Gasoil export volumes from China
Industry participants have been closely watching gasoil export volumes from China since refiners returned after the week-long holiday to news of the release of the latest batch of oil product export quotas, which include 13.25 million mt for gasoil, gasoline and jet fuel, as well as 1.75 million mt for fuel oil.
“They have been issued 15 million mt in oil product export quota … don’t think logistically they can export the full volume in the rest of the year,” an industry source said.
However, China’s gasoil exports have been unexpectedly slow since the quota release, with several shipping fixtures done for October-loading cargoes reportedly having failed, which has contributed to a slight recovery in the Asian gasoil complex.

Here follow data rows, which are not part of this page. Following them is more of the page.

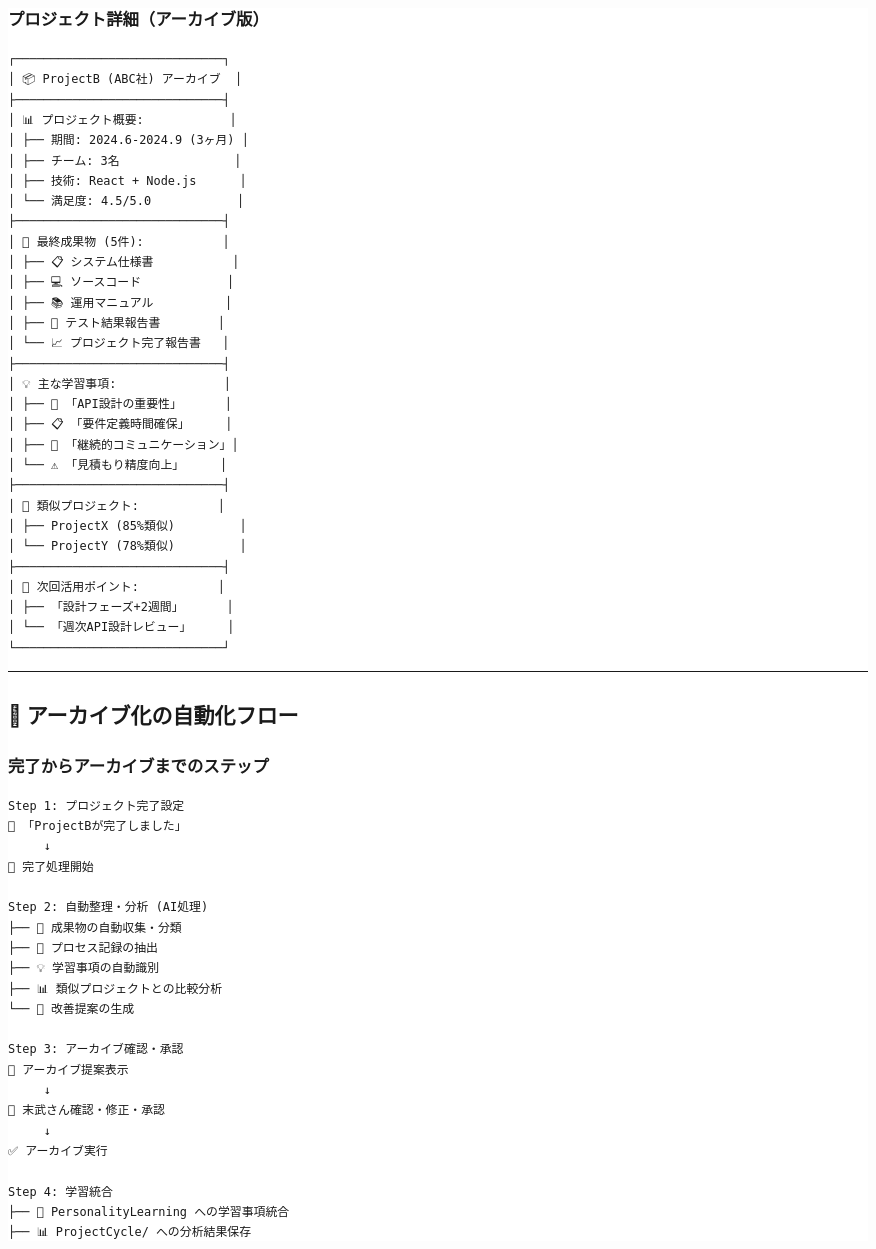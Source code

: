 ### **プロジェクト詳細（アーカイブ版）**

```
┌─────────────────────────────┐
│ 📦 ProjectB (ABC社) アーカイブ  │
├─────────────────────────────┤
│ 📊 プロジェクト概要:            │
│ ├── 期間: 2024.6-2024.9 (3ヶ月) │
│ ├── チーム: 3名                │
│ ├── 技術: React + Node.js      │
│ └── 満足度: 4.5/5.0            │
├─────────────────────────────┤
│ 📄 最終成果物 (5件):           │
│ ├── 📋 システム仕様書           │
│ ├── 💻 ソースコード            │
│ ├── 📚 運用マニュアル          │
│ ├── 🧪 テスト結果報告書        │
│ └── 📈 プロジェクト完了報告書   │
├─────────────────────────────┤
│ 💡 主な学習事項:               │
│ ├── 🔧 「API設計の重要性」      │
│ ├── 📋 「要件定義時間確保」     │
│ ├── 💬 「継続的コミュニケーション」│
│ └── ⚠️ 「見積もり精度向上」     │
├─────────────────────────────┤
│ 🔗 類似プロジェクト:           │
│ ├── ProjectX (85%類似)         │
│ └── ProjectY (78%類似)         │
├─────────────────────────────┤
│ 🚀 次回活用ポイント:           │
│ ├── 「設計フェーズ+2週間」      │
│ └── 「週次API設計レビュー」     │
└─────────────────────────────┘
```

---

## 🔄 アーカイブ化の自動化フロー

### **完了からアーカイブまでのステップ**

```
Step 1: プロジェクト完了設定
🎤 「ProjectBが完了しました」
     ↓
🤖 完了処理開始

Step 2: 自動整理・分析 (AI処理)
├── 📄 成果物の自動収集・分類
├── 📝 プロセス記録の抽出
├── 💡 学習事項の自動識別
├── 📊 類似プロジェクトとの比較分析
└── 🎯 改善提案の生成

Step 3: アーカイブ確認・承認
🤖 アーカイブ提案表示
     ↓
👤 末武さん確認・修正・承認
     ↓
✅ アーカイブ実行

Step 4: 学習統合
├── 🧠 PersonalityLearning への学習事項統合
├── 📊 ProjectCycle/ への分析結果保存
```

“Close to half a dozen ships were taken for loading gasoil during the Oct. 21-31 period at Chinese ports recently, but most of them have now been released, with no replacements in the offing,” a broker in Tokyo said.
Slow pace of exports
The Platts FOB Singapore November-December time spread for 10 ppm sulfur gasoil derivatives was assessed at $5.65/b at the 0830 GMT Asian close Oct. 17, widening 0.89% day on day and surging 68.66% since Oct. 11, when the latest uptrend began, S&P Global Commodity Insights data showed.
The slow pace of exports comes as China’s refiners hold back in anticipation of better earnings, market participants said. Less than 100,000 mt has been covered with spot tonnage for shipment in the last decade of October so far, although this volume does not include exports that companies do in their own ships that are not picked up from the spot market.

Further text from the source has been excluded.